WORK TASK: Reproduce the entries exactly.
━━━ RECORDS SUPPLIED ━━━
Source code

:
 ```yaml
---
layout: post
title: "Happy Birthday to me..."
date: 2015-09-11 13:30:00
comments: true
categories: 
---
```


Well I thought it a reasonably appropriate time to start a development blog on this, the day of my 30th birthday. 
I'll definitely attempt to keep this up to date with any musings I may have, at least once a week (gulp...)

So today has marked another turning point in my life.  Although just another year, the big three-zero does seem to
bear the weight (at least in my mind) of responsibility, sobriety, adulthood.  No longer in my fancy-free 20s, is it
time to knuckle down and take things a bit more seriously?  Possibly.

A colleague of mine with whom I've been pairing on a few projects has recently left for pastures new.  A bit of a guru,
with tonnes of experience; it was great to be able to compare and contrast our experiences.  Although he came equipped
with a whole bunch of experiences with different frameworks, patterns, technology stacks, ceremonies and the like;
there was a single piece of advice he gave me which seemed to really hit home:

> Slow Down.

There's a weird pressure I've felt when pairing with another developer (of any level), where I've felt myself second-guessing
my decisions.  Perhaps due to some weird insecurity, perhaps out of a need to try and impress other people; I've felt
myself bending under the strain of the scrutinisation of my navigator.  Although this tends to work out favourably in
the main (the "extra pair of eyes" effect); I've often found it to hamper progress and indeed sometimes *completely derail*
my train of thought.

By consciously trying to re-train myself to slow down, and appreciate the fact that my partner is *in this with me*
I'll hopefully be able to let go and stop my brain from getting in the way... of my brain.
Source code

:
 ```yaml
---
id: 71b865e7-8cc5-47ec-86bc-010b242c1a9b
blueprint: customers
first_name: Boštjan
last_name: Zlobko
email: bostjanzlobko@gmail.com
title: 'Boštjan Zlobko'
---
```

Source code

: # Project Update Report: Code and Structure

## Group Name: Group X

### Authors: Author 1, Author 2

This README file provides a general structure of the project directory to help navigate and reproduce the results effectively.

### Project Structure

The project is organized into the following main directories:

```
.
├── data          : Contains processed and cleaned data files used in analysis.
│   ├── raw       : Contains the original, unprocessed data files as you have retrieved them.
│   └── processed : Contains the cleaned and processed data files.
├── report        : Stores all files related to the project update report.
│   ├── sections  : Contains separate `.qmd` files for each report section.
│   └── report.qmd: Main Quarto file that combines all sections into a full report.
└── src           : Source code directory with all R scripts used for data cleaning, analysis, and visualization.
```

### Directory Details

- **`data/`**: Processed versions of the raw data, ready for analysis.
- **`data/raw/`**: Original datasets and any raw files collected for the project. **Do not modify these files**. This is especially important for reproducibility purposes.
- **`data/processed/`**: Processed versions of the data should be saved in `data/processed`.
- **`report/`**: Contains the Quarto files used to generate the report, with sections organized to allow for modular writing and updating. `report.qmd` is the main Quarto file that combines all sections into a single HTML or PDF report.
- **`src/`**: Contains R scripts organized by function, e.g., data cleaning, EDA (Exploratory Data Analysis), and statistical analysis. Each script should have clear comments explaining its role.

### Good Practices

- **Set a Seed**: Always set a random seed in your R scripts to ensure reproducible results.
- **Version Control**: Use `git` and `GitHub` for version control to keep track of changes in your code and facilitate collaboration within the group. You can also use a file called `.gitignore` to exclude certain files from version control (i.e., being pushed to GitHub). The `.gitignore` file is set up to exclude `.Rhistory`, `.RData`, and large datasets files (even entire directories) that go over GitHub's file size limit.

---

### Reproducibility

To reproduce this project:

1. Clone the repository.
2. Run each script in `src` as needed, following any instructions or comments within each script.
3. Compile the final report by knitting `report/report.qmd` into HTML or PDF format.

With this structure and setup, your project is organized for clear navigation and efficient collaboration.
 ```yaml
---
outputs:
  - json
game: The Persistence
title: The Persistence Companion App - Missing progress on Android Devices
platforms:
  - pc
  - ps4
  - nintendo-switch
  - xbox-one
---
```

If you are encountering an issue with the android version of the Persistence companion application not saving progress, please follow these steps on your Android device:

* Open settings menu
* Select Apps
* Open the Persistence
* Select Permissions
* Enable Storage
━━━
EXERCISE ANSWER:
Source code

:
 ```yaml
---
layout: post
title: "Happy Birthday to me..."
date: 2015-09-11 13:30:00
comments: true
categories: 
---
```


Well I thought it a reasonably appropriate time to start a development blog on this, the day of my 30th birthday. 
I'll definitely attempt to keep this up to date with any musings I may have, at least once a week (gulp...)

So today has marked another turning point in my life.  Although just another year, the big three-zero does seem to
bear the weight (at least in my mind) of responsibility, sobriety, adulthood.  No longer in my fancy-free 20s, is it
time to knuckle down and take things a bit more seriously?  Possibly.

A colleague of mine with whom I've been pairing on a few projects has recently left for pastures new.  A bit of a guru,
with tonnes of experience; it was great to be able to compare and contrast our experiences.  Although he came equipped
with a whole bunch of experiences with different frameworks, patterns, technology stacks, ceremonies and the like;
there was a single piece of advice he gave me which seemed to really hit home:

> Slow Down.

There's a weird pressure I've felt when pairing with another developer (of any level), where I've felt myself second-guessing
my decisions.  Perhaps due to some weird insecurity, perhaps out of a need to try and impress other people; I've felt
myself bending under the strain of the scrutinisation of my navigator.  Although this tends to work out favourably in
the main (the "extra pair of eyes" effect); I've often found it to hamper progress and indeed sometimes *completely derail*
my train of thought.

By consciously trying to re-train myself to slow down, and appreciate the fact that my partner is *in this with me*
I'll hopefully be able to let go and stop my brain from getting in the way... of my brain.
Source code

:
 ```yaml
---
id: 71b865e7-8cc5-47ec-86bc-010b242c1a9b
blueprint: customers
first_name: Boštjan
last_name: Zlobko
email: bostjanzlobko@gmail.com
title: 'Boštjan Zlobko'
---
```

Source code

: # Project Update Report: Code and Structure

## Group Name: Group X

### Authors: Author 1, Author 2

This README file provides a general structure of the project directory to help navigate and reproduce the results effectively.

### Project Structure

The project is organized into the following main directories:

```
.
├── data          : Contains processed and cleaned data files used in analysis.
│   ├── raw       : Contains the original, unprocessed data files as you have retrieved them.
│   └── processed : Contains the cleaned and processed data files.
├── report        : Stores all files related to the project update report.
│   ├── sections  : Contains separate `.qmd` files for each report section.
│   └── report.qmd: Main Quarto file that combines all sections into a full report.
└── src           : Source code directory with all R scripts used for data cleaning, analysis, and visualization.
```

### Directory Details

- **`data/`**: Processed versions of the raw data, ready for analysis.
- **`data/raw/`**: Original datasets and any raw files collected for the project. **Do not modify these files**. This is especially important for reproducibility purposes.
- **`data/processed/`**: Processed versions of the data should be saved in `data/processed`.
- **`report/`**: Contains the Quarto files used to generate the report, with sections organized to allow for modular writing and updating. `report.qmd` is the main Quarto file that combines all sections into a single HTML or PDF report.
- **`src/`**: Contains R scripts organized by function, e.g., data cleaning, EDA (Exploratory Data Analysis), and statistical analysis. Each script should have clear comments explaining its role.

### Good Practices

- **Set a Seed**: Always set a random seed in your R scripts to ensure reproducible results.
- **Version Control**: Use `git` and `GitHub` for version control to keep track of changes in your code and facilitate collaboration within the group. You can also use a file called `.gitignore` to exclude certain files from version control (i.e., being pushed to GitHub). The `.gitignore` file is set up to exclude `.Rhistory`, `.RData`, and large datasets files (even entire directories) that go over GitHub's file size limit.

---

### Reproducibility

To reproduce this project:

1. Clone the repository.
2. Run each script in `src` as needed, following any instructions or comments within each script.
3. Compile the final report by knitting `report/report.qmd` into HTML or PDF format.

With this structure and setup, your project is organized for clear navigation and efficient collaboration.
 ```yaml
---
outputs:
  - json
game: The Persistence
title: The Persistence Companion App - Missing progress on Android Devices
platforms:
  - pc
  - ps4
  - nintendo-switch
  - xbox-one
---
```

If you are encountering an issue with the android version of the Persistence companion application not saving progress, please follow these steps on your Android device:

* Open settings menu
* Select Apps
* Open the Persistence
* Select Permissions
* Enable Storage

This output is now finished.